[Extracted records]
──────
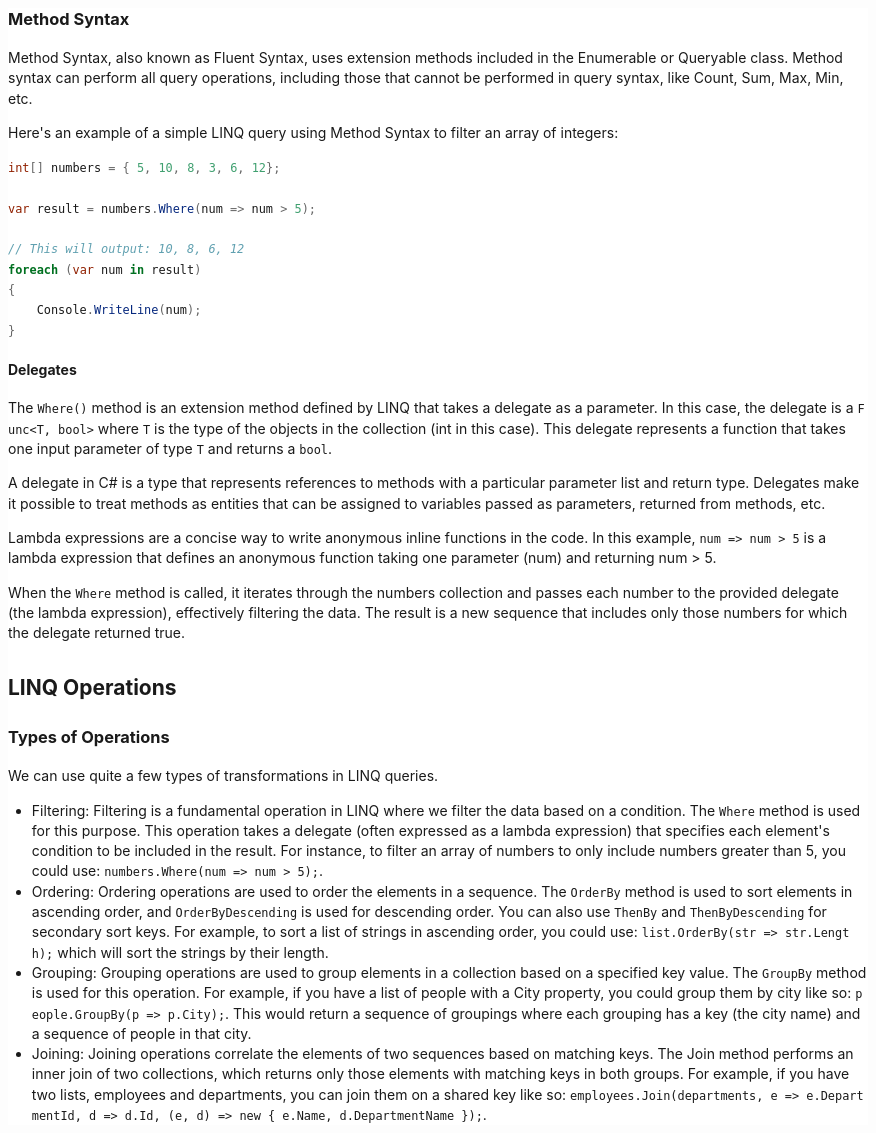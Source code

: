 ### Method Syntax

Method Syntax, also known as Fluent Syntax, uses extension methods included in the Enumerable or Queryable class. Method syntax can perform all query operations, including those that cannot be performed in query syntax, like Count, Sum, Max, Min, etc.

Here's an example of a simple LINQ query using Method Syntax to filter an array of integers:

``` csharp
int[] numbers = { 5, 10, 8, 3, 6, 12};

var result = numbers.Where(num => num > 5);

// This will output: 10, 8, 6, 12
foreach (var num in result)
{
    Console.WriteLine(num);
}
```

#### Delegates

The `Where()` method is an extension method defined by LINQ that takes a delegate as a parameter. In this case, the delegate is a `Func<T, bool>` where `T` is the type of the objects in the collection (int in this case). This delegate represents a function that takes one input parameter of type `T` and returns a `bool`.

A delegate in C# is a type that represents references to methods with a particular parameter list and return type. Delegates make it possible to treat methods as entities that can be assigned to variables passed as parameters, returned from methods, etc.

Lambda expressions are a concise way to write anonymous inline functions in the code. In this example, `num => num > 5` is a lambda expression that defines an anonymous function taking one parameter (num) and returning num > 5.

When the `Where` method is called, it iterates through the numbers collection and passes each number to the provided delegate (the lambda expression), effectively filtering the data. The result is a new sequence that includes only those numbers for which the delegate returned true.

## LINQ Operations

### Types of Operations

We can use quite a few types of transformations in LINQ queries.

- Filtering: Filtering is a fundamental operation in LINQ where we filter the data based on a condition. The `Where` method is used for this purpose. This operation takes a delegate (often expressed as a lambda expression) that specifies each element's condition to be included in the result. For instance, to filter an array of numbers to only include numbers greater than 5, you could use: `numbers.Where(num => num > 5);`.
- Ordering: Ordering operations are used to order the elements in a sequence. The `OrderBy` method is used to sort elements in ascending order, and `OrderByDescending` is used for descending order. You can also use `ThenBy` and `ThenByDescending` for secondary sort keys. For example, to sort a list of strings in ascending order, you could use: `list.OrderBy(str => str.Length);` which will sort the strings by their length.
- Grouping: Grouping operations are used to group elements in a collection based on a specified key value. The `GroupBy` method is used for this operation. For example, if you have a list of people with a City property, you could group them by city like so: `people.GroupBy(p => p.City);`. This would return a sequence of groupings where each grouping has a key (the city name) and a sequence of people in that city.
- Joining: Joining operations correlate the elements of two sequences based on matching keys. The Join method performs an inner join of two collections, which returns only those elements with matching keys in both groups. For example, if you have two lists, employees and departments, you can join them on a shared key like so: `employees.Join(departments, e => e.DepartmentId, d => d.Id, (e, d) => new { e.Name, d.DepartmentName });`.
──────
● **DESCRIPTION OF THE TASK**
Collect every line above that contains the word "query".

● **COMPLETED TASK**
Method Syntax, also known as Fluent Syntax, uses extension methods included in the Enumerable or Queryable class. Method syntax can perform all query operations, including those that cannot be performed in query syntax, like Count, Sum, Max, Min, etc.
Here's an example of a simple LINQ query using Method Syntax to filter an array of integers:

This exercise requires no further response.